Some migrant parents separated from their children at the U.S. border and deported back home are refusing to be reunited with their children because their countries are too dangerous, the American Civil Liberties Union (ACLU) told a court on Friday.

"We've had very difficult conversations with the parents this week," ACLU lawyer Lee Gelernt told a federal judge in San Diego, according to Reuters. "As much as they want to be with their child, and it's heartbreaking, they feel it's too dangerous."

Gelernt told the court that he attempted to contact the parents of some 300 children from Guatemala, and of those about two-thirds of the parents refused for their child to be returned to their home country.
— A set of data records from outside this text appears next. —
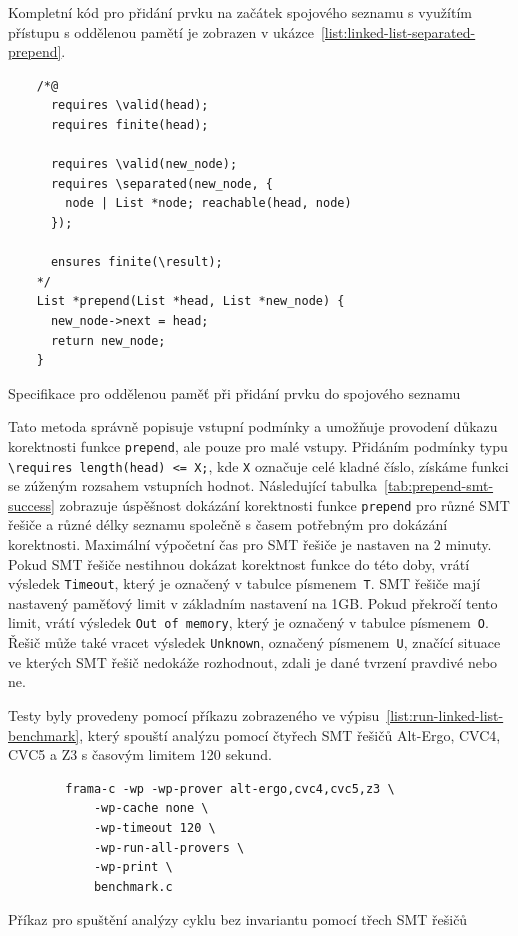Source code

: Kompletní kód pro přidání prvku na začátek spojového seznamu
s využítím přístupu s oddělenou pamětí je zobrazen v ukázce~\ref{list:linked-list-separated-prepend}.

\begin{listing}[H]
    \begin{verbatim}
    /*@
      requires \valid(head);
      requires finite(head);

      requires \valid(new_node);
      requires \separated(new_node, {
        node | List *node; reachable(head, node)
      });

      ensures finite(\result);
    */
    List *prepend(List *head, List *new_node) {
      new_node->next = head;
      return new_node;
    }
    \end{verbatim}
    \caption{Specifikace pro oddělenou paměť při přidání prvku do spojového seznamu}
    \label{list:linked-list-separated-prepend}
\end{listing}

Tato metoda správně popisuje vstupní podmínky a umožňuje provodení důkazu korektnosti funkce \texttt{prepend},
ale pouze pro malé vstupy.
Přidáním podmínky typu \texttt{\textbackslash requires length(head) <= X;},
kde \texttt{X} označuje celé kladné číslo,
získáme funkci se zúženým rozsahem vstupních hodnot.
Následující tabulka~\ref{tab:prepend-smt-success} zobrazuje úspěšnost dokázání korektnosti funkce \texttt{prepend}
pro různé SMT řešiče a různé délky seznamu společně s časem potřebným pro dokázání korektnosti.
Maximální výpočetní čas pro SMT řešiče je nastaven na 2 minuty.
Pokud SMT řešiče nestihnou dokázat korektnost funkce do této doby,
vrátí výsledek \texttt{Timeout}, který je označený v tabulce písmenem~\texttt{T}.
SMT řešiče mají nastavený paměťový limit v základním nastavení na 1GB\@.
Pokud překročí tento limit, vrátí výsledek \texttt{Out of memory},
který je označený v tabulce písmenem~\texttt{O}.
Řešič může také vracet výsledek \texttt{Unknown}, označený písmenem~\texttt{U},
značící situace ve kterých SMT řešič nedokáže rozhodnout,
zdali je dané tvrzení pravdivé nebo ne.


Testy byly provedeny pomocí příkazu zobrazeného ve výpisu~\ref{list:run-linked-list-benchmark},
který spouští analýzu pomocí čtyřech SMT řešičů Alt-Ergo, CVC4, CVC5 a Z3 s časovým limitem 120 sekund.

\begin{listing}[H]
    \begin{verbatim}
        frama-c -wp -wp-prover alt-ergo,cvc4,cvc5,z3 \
            -wp-cache none \
            -wp-timeout 120 \
            -wp-run-all-provers \
            -wp-print \
            benchmark.c
    \end{verbatim}
    \caption{Příkaz pro spuštění analýzy cyklu bez invariantu pomocí třech SMT řešičů}
    \label{list:run-linked-list-benchmark}
\end{listing}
The ACLU also contacted the parents of 162 children from other Central American countries, with 109 of them also refusing reunification, according to the court filing reported by Reuters.

Gelernt said that many parents with older children feared the children would be recruited by violent gangs if they returned to their home country. Some also have family members in the U.S. 

The White House faced intense criticism earlier this summer over the administration's "zero tolerance" policy aimed at deterring illegal border crossings, which resulted in thousands of family separations at the border.

The Trump administration missed several court-ordered deadlines to reunify families, with several hundred parents deported without their children.

Administration officials said Thursday the White House will pull out of a federal court agreement that limits the conditions under which migrant children can be detained and will instead seek to indefinitely jail migrant children with their families.

The administration said the proposal would ensure migrant children "are treated with dignity, respect and special concern for their particular vulnerability as minors."